A large investment is best
If you can afford to invest $100,000 or more into a back-to-back annuity, you will stand to benefit the most. This type of annuity is as much about income security as it is about securing your wealth for future generations.
Annuities are very simple and function more or less like a retirement fund. You don’t need a degree in finance or economics to understand how these work, or how to set one up, which is always a bonus! They also provide guarantees, which are also nice when you are investing large sums of money.
There is a substantially greater tax advantage to this type of annuity, when compared to GIC’s and other annuities. When you first begin drawing on a typical annuity, the taxable portion of your payout is at its highest point. In contrast, back-to-back annuities utilize a constant taxable portion over the life of the annuity, which aids in manageability and means more pocket money after tax. The life insurance policy also guarantees a tax-free return of the annuity’s purchase price to a beneficiary.
No one knows what their future will hold when the retirement years roll around. How will your health be? What will your mental state be like at that point? Will you still be able to take care of yourself? These are the great unknowns, and for many who plan to enjoy retirement, they don’t want to be worrying about making investments and closely monitoring their portfolios. There is a comfort to back-to-back annuities.
When you are over 70 years of age, securing something like life insurance can be challenging. This is another reason why a back-to-back annuity is a great option. It will provide a consistent income that won’t stop once you pass away.
Interest rates matter
These types of annuities work best when interest rates are low, and they are largely recommended for those 70 years of age and older. Keep in mind that this annuity is primarily about leaving a financial legacy and while it is a great idea and option – it may not be for everyone.

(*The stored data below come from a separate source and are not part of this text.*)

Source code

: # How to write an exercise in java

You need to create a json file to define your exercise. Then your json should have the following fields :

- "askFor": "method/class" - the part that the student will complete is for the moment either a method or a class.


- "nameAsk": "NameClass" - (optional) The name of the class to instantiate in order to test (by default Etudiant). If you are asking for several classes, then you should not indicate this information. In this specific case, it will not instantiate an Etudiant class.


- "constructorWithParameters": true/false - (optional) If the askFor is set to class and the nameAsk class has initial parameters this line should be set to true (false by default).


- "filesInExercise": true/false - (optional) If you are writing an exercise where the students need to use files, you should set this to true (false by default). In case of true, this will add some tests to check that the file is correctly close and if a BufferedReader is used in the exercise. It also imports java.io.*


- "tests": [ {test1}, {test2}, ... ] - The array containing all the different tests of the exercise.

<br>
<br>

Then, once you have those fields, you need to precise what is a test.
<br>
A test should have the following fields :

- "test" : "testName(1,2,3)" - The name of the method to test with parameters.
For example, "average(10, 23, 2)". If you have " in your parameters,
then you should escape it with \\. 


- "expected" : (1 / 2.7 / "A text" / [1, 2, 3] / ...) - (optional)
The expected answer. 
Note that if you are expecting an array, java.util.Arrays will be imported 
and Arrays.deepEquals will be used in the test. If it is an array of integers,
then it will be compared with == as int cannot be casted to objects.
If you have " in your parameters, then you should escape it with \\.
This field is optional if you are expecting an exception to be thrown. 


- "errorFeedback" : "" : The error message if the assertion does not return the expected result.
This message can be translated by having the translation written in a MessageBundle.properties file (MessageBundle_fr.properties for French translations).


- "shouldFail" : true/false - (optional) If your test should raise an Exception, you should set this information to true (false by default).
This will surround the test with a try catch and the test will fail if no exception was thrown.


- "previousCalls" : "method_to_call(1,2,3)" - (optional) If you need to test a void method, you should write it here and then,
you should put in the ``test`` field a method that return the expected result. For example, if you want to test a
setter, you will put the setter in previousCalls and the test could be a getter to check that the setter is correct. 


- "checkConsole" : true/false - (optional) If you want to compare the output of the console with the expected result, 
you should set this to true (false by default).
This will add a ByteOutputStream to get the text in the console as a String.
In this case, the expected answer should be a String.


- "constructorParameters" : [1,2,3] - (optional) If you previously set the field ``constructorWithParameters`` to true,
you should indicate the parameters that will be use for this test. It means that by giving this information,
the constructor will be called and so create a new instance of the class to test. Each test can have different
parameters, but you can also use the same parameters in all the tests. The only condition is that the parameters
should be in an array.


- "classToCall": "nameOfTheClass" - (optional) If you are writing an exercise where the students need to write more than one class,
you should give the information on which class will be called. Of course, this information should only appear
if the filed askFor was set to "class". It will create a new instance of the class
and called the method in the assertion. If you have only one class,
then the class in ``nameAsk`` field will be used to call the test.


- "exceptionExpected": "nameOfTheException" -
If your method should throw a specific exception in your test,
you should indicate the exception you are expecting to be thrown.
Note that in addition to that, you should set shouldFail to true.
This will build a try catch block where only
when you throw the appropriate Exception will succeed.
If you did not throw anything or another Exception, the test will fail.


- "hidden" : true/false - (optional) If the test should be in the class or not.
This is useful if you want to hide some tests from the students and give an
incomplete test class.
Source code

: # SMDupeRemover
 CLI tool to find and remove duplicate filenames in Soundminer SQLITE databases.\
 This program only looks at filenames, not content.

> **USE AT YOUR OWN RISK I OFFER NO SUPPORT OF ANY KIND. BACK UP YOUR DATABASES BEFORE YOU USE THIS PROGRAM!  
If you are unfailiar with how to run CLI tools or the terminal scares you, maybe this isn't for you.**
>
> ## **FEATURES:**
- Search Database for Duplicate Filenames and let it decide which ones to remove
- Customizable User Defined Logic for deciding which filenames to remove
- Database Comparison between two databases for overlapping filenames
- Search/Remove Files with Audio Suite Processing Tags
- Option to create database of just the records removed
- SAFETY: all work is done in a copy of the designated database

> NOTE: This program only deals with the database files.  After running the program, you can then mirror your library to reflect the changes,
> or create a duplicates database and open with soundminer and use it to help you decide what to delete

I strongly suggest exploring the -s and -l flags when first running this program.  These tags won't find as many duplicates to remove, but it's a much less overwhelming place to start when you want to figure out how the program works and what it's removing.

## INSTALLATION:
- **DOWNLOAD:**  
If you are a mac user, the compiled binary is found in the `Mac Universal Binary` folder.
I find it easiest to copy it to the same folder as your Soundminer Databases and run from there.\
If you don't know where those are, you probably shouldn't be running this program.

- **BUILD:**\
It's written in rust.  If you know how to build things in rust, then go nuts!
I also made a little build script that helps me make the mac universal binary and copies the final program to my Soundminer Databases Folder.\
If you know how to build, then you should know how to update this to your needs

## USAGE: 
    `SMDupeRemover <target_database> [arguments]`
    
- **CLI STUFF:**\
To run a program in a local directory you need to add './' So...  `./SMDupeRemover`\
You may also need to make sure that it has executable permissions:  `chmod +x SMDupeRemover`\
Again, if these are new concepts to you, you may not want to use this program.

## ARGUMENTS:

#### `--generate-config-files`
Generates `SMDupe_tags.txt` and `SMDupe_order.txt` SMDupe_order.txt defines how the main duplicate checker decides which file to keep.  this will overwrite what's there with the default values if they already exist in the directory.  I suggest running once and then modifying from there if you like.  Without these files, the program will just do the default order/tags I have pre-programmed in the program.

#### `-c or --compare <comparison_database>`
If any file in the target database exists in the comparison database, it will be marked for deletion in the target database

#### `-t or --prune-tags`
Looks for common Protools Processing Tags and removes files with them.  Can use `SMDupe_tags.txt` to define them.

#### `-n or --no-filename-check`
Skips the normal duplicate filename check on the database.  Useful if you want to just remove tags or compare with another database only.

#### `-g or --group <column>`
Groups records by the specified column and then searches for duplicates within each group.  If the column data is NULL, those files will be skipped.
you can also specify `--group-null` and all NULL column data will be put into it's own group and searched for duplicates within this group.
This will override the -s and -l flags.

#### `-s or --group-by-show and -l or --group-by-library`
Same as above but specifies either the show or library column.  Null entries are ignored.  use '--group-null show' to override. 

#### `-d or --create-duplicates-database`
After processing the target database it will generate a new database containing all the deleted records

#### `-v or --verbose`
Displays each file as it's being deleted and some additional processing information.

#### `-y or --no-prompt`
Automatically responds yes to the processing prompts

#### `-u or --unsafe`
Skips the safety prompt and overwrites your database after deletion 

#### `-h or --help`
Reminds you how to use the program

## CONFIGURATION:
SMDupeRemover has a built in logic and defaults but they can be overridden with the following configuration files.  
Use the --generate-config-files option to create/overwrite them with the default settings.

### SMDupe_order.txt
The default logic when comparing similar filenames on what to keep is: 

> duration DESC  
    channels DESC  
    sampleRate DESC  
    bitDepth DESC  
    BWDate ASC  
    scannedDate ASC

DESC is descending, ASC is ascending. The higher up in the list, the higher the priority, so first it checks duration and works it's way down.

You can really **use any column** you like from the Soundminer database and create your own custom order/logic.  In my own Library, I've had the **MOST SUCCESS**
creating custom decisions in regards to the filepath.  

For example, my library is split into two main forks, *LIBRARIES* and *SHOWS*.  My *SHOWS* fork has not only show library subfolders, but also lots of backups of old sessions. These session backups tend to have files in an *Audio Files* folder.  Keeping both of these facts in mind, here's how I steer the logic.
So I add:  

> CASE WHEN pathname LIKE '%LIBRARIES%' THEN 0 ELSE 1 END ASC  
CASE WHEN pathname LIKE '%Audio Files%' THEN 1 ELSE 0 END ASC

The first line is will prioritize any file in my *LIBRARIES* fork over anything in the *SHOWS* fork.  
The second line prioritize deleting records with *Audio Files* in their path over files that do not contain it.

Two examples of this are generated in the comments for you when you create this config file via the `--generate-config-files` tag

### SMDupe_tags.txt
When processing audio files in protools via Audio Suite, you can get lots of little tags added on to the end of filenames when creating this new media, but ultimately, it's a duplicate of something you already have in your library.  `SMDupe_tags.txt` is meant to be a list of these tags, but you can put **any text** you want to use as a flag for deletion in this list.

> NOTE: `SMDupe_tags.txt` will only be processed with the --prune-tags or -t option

Many don’t consider this, but as the average lifespan increases what we need for retirement also increases. If you built your retirement plan on the premise that you were only going to live until the age of 70, then you might find yourself destitute by the time 85 rolls around. Many people have not planned well enough or considered just how long they will be around and by the time they realize it, panic sets in. For those who do hold considerable assets, they have to worry about future market conditions and preserving their financial legacy for future generations.
The person who stands to gain the most from a back-to-back annuity is a healthy male, age 65 to 75 who gets in when interest rates are low. This is the best possible circumstance for a single-life policy. There are, however, other types of back-to-back annuities that you should consider. There are spousal policies in which you can choose a first-to-die, or last-to-die policy, which will help you control how payments work and when they begin.
Here is a hypothetical example from the Financial Post, of how a back-to-back annuity could work:
“Consider a 70 year-old female with a marginal tax rate of 43.70% who purchases a $500,000 insured annuity at current rates. Her insured annuity pays out $39,222 per year at prescribed terms. She pays insurance premiums but, because her annuity payment includes return of capital, only part of it is taxable. With these deductions the annual net cash flow would be $17,985 per year or 3.60% after-tax and expense yield.” – Quote from Kim Inglis of The Financial Post
So, are back-to-back annuities a good idea? Yes, they are, but there are many factors you need to consider before diving in. First and foremost, you need to consult a financial advisor to explore all the products available to you. If you decide that a back-to-back annuity is the way to go, it needs to be purchased through someone who is licensed to sell insurance. Whether you are single or married, you can benefit from annuities, especially for partners where one is healthy and one is ill (the healthy one carries the policy). Talk to your advisors today.